There's the Superlux HD669. It won't leak sound since it's a closed headphone, but the initial clamping force is a bit strong and your ears will sweat from the tight seal and thick non-porous pleather. However, the detachable cable design makes it very friendly for your needs (it comes with a 1 meter and a 3 meter long cable; you can even combine both). The HD669 may be a bit difficult to find outside of Europe and Asia (I'm assuming you're from the USA due to the Newegg link) and the price varies depending on where you are but should be around 50 USD, give or take 15. A similar model at the same price, the Superlux HD668B and the rebranded Samson SR850, is more widely available in the States. However, they are "semi-open" and may leak sound, especially if you like to listen at very high volumes.

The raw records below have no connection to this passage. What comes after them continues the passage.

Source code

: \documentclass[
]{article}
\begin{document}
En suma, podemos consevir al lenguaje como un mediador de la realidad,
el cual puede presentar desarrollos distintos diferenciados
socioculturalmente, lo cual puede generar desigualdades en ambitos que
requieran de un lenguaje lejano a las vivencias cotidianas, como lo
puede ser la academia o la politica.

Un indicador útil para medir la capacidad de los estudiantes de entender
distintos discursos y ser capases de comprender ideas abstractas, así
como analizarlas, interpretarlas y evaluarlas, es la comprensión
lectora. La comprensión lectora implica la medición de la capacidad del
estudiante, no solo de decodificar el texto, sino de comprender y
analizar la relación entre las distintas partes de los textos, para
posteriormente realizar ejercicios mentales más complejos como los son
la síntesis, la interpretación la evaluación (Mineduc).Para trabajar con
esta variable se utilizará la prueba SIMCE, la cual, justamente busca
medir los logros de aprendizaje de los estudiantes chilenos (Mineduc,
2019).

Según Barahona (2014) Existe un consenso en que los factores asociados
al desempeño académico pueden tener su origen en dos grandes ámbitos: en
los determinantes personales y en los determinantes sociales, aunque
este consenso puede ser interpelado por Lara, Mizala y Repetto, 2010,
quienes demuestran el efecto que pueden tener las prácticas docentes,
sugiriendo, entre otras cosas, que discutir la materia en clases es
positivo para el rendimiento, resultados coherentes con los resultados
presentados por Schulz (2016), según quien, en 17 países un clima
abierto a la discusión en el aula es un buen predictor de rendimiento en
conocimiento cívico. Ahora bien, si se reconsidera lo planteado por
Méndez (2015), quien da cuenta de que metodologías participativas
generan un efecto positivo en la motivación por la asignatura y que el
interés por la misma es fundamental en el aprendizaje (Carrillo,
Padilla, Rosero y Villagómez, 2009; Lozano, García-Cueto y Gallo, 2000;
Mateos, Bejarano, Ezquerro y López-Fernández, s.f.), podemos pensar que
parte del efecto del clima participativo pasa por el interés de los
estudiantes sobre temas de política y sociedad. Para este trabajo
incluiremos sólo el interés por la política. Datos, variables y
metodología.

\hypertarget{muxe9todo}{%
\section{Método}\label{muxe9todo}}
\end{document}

There's also the AKG K512 MKII and it goes for around 55 USD. It's very light, the cloth pads won't make your ears sweat, and the clamping force isn't skull-crushing (though that may cause sound leakage at high volumes even if it's technically a closed headphone).


----------



## Aithos (Oct 16, 2013)

If you must have some in-ear headphones (over ear are better sound quality and better for your ears) I would look at either Sennheiser or Beats, I got some Beats ear buds off ebay for my ipod for like 40 bucks (130 retail).  You just need to watch for a good sale. For over ear the Beats and Sennheiser are again my brands of choice.  I got a big pair of the Monster Beats from a contest and the sound quality is very high, my computer headsets for years have been Sennheiser and they make great headphones as well.


----------